From: Hugo gleaves on
I think also that it is true to say that unless one uses
FILE_FLAG_WRITE_THROUGH then any calls made to FlushViewOfFile will return
BEFORE all data is flushed to the physical disk.

If you do use FILE_FLAG_WRITE_THROUGH then FlushViewOfFile will ONLY return
to call when all modified pages are definitely written to the physical media.

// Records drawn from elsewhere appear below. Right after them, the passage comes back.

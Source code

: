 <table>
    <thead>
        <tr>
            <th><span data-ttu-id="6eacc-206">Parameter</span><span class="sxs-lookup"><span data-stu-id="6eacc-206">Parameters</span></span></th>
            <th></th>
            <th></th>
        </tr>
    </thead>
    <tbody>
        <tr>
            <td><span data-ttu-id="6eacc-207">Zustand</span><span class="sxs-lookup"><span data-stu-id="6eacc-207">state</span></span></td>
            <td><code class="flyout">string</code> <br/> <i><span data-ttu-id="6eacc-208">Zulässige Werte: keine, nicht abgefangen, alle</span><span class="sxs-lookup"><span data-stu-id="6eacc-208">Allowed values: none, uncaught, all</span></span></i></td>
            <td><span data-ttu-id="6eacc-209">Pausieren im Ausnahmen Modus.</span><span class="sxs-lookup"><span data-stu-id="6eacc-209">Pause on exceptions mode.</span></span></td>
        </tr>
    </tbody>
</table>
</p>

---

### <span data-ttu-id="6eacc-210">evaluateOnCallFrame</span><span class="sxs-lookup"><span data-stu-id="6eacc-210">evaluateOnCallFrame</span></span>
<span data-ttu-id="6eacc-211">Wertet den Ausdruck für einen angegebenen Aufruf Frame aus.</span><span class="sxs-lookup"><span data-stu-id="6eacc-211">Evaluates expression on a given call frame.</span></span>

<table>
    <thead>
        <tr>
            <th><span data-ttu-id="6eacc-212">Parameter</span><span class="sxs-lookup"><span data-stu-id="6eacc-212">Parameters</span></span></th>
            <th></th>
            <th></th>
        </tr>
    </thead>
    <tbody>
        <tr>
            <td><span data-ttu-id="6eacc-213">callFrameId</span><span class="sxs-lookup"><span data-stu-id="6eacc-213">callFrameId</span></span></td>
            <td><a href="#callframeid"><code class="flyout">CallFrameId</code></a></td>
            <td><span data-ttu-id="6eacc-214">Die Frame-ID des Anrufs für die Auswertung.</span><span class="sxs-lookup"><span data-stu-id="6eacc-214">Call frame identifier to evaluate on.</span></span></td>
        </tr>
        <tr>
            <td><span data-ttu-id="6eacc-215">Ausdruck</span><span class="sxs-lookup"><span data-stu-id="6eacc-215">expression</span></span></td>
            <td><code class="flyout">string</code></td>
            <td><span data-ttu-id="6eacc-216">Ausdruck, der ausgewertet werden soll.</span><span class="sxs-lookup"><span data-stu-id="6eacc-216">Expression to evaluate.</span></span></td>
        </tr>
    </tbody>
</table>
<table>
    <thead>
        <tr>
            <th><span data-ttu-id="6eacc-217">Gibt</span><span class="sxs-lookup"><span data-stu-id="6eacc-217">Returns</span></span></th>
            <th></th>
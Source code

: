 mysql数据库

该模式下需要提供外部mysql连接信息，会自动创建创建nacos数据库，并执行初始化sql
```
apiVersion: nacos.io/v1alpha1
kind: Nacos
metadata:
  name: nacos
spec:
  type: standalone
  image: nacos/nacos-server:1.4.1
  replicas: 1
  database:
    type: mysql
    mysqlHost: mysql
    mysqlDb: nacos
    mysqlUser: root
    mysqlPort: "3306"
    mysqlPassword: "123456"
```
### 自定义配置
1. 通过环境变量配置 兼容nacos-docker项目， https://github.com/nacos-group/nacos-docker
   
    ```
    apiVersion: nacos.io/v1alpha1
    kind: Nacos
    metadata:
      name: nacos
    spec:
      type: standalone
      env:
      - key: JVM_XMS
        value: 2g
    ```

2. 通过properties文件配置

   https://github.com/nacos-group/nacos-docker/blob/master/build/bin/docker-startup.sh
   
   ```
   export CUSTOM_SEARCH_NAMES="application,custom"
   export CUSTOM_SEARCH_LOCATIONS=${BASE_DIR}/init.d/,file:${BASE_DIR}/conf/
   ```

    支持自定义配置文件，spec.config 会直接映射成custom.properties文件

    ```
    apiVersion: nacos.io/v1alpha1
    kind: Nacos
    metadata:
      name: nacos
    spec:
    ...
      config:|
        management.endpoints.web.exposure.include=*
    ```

This is my understanding, and of course it is only important if one is doing
explicit flushes (I also seem to recall that in this case, we needed to also
use FILE_FLAG_NO_BUFFERING too, but I can't recall the details of this now.

H

"Pavel Lebedinsky [MSFT]" wrote:

> > Does FILE_FLAG_NO_BUFFERING makes any difference for
> > memory mapping? Isn't file caching and paging in done by memory
> > manager?
>
> The memory manager ignores the no-buffering flag. The flag is
> used by the cache manager and filesystems, and it's generally
> not recommended to mix cached/memory mapped IO and
> non-cached IO on the same file. Even just opening a file for
> non-cached access (without doing any actual IO) can have
> side effects in certain cases.
>
> > Or without the flag page-ins will be done from the file
> > cache (which I think won't)?
>
> If a file page is already resident in memory because it was
> fetched by a cached ReadFile call then yes, reading it through
> a user mapped view will just return the data from the cache.
> The system file cache is implemented using memory mapped
> files, so this is the same as reading the same page through
> two separate user views - only the first read will actually hit
> the disk.
>
> --
> Pavel Lebedinsky/Windows Kernel Test
> This posting is provided "AS IS" with no warranties, and confers no rights.